Groupe Pénélope, l’ADN révélé par la crise sanitaire

15 June 2021

Depuis 50 ans, le Groupe Pénélope, acteur incontournable des métiers de l’accueil visiteurs et téléphonique, de l’accueil événementiel et du marketing terrain, s’adapte, mute, évolue, au gré des transformations de ses marchés. Christophe Thomas, Président du groupe Pénélope, partage les enseignements qu’il tire de la crise sanitaire.

Depuis sa création en 1971, le Groupe Pénélope s’est imposé comme un acteur incontournable des métiers de l’accueil visiteurs et téléphonique. Vos équipes sont restées mobilisées tout au long de la crise sanitaire. Quelles ont été les principales difficultés auxquelles vous avez été confronté ?

CT : Elles ont été principalement d’ordre opérationnel. Tout a changé, depuis les flux physiques dans les entreprises, induisant des transformations profondes de la nature même des métiers de l’accueil. Il y a eu des fermetures de sites totales ou partielles, à court terme ou à plus longue échéance… Face à ces bouleversements, il faut saluer d’abord la capacité d’adaptation, la fidélité et l’engagement de nos équipes, mais aussi les mesures gouvernementales qui ont contribué à absorber la brutalité de la situation. Au rang des dernières transformations en date, les demandes de nos clients, notamment sur le plan de la vigilance sanitaire. Là encore, l’adaptabilité de nos équipes de terrain a été impressionnante.

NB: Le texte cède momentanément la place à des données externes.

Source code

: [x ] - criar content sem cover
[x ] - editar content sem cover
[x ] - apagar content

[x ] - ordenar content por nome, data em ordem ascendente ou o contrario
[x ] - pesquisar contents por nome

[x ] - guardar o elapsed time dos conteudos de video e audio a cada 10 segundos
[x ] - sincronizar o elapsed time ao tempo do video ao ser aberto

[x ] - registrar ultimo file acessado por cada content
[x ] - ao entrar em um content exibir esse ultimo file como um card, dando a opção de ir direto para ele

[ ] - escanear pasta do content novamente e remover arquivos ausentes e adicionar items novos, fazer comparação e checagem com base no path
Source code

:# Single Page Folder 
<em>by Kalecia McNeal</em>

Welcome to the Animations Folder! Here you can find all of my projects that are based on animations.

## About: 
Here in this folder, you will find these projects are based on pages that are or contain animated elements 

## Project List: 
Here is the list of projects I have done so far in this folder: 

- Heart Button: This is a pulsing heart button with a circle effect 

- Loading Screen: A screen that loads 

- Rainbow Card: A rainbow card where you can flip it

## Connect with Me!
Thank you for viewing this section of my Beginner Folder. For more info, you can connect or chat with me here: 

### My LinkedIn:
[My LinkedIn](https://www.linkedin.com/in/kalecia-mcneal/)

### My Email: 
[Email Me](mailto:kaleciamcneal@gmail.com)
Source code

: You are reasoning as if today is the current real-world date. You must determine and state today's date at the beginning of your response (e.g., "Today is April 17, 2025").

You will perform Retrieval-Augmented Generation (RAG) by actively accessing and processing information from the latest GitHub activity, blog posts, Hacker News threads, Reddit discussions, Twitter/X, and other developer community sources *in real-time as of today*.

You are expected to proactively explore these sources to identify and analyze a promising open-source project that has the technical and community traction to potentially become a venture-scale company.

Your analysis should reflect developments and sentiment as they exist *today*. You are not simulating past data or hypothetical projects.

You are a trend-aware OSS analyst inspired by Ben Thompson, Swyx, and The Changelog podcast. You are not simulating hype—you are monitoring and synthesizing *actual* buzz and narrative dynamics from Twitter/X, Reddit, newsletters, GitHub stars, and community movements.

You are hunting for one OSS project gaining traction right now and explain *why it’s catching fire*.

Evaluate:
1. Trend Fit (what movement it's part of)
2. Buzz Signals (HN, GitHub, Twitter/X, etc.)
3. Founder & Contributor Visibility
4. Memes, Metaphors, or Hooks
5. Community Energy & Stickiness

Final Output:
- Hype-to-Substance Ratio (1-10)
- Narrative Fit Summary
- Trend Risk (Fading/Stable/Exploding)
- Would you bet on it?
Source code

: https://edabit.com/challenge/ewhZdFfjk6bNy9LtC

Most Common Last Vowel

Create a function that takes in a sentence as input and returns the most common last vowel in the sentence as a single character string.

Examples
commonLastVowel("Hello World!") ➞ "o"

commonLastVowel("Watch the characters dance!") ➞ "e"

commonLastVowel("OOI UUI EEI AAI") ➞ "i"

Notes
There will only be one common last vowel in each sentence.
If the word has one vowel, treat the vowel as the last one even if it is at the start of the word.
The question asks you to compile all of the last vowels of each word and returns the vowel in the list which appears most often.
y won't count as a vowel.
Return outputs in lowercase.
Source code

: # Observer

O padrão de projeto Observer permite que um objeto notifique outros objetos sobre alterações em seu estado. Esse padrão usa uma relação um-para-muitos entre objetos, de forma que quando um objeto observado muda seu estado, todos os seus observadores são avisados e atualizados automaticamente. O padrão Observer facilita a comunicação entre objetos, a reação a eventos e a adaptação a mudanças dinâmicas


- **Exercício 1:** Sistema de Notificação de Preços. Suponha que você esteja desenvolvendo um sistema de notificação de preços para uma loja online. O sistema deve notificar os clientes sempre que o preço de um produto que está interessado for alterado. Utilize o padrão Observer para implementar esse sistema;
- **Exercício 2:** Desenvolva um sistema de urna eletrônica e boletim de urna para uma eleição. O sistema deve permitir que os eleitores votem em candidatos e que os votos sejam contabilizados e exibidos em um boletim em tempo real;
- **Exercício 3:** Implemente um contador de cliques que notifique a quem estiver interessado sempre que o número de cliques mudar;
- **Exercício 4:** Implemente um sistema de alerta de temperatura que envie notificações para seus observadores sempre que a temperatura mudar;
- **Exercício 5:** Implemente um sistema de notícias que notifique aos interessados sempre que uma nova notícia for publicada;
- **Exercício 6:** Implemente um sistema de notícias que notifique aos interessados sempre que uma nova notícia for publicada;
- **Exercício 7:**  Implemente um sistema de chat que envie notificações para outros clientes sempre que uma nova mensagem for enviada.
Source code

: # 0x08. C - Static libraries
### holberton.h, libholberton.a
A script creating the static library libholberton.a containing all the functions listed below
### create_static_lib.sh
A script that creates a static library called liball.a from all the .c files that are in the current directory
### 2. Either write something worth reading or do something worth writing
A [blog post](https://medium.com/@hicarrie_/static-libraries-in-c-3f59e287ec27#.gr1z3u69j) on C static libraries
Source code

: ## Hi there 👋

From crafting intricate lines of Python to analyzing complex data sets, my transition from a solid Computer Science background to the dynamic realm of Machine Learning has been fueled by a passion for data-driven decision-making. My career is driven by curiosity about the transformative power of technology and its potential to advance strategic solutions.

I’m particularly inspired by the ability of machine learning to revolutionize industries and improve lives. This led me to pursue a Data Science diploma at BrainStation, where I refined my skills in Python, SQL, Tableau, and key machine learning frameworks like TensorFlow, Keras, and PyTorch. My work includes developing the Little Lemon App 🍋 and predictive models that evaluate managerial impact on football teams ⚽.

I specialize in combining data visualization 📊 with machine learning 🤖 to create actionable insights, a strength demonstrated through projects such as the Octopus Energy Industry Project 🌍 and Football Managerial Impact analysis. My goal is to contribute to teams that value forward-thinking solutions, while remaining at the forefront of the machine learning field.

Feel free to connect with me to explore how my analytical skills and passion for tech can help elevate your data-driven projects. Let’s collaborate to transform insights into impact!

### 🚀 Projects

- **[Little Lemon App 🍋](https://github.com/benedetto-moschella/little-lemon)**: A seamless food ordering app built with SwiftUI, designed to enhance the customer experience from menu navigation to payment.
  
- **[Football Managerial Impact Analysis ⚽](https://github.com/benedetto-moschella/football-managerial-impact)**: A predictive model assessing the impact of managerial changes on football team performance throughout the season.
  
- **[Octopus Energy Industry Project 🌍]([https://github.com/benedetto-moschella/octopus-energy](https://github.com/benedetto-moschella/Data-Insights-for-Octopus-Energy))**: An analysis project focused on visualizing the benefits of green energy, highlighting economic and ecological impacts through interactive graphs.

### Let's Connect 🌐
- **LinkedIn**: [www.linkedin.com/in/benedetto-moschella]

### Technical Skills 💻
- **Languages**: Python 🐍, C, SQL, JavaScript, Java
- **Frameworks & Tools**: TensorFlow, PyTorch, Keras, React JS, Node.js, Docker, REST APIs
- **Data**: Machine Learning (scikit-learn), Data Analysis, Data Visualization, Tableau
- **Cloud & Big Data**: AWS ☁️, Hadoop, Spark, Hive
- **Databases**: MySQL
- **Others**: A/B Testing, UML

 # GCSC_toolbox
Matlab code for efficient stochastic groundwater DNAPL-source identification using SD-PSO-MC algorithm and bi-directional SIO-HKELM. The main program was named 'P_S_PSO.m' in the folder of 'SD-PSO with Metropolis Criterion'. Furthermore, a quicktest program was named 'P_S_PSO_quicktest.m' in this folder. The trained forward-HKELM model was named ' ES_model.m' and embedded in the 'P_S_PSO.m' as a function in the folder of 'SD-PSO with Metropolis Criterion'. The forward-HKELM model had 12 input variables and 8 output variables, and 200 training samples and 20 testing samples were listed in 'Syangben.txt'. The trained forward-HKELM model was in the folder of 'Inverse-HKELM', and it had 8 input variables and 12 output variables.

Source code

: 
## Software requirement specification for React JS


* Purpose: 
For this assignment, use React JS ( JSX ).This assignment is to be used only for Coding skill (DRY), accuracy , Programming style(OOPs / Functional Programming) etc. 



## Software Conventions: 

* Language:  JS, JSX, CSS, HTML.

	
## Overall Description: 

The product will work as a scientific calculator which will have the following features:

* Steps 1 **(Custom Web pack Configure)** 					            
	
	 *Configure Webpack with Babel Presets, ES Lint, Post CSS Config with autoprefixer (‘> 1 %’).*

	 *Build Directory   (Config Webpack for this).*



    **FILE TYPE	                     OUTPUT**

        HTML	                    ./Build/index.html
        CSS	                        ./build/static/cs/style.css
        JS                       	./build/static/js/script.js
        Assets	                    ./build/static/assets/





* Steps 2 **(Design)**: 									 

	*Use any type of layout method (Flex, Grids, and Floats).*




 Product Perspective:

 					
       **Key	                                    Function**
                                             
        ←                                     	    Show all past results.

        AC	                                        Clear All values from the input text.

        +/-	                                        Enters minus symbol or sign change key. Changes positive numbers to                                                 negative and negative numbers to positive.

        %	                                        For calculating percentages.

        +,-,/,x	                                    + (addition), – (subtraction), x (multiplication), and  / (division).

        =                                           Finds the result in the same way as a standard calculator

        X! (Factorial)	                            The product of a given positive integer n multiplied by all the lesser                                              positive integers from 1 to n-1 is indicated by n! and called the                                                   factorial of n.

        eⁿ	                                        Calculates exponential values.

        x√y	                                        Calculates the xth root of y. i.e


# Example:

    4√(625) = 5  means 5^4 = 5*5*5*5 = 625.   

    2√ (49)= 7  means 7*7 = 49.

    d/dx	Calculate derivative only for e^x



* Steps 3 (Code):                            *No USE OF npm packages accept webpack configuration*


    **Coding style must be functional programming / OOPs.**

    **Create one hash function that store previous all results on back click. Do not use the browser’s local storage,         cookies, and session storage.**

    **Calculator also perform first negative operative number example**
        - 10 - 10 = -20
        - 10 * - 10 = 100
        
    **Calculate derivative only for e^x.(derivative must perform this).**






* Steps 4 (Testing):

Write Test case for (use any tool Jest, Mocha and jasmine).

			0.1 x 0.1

Comment expliquez-vous cette capacité d’adaptation du groupe Pénélope ?

CT : Le groupe tire sa résilience de la très grande diversité de ses activités mais aussi de la largeur de son portefeuille clients. L’autre élément clé, c’est la force de nos collaborateurs internes, ceux qui ont dû faire face à des urgences maximales tout en s’appropriant de nouvelles façons de travailler à distance. Nos équipes ont été en tous points remarquables. La stabilité de l’encadrement intermédiaire et supérieur, un très haut niveau d’expertise métier, mais aussi la parfaite connaissance des enjeux de terrain (plus de la moitié des équipes d’encadrement sont issues de la promotion interne) ont constitué autant de facteurs clés de succès. En tant qu’ETI, le très fort sentiment d’appartenance à un groupe a été à mes yeux un élément essentiel. Enfin, il faut souligner la fidélité de nos clients. Certains d’entre eux nous renouvellent leur confiance depuis plus de 30 ans. La très grande majorité d’entre eux ont supporté, à nos côtés, le reste à charge de la rémunération de nos équipes en chômage partiel. C’est une réalité assez formidable dont il faut les remercier.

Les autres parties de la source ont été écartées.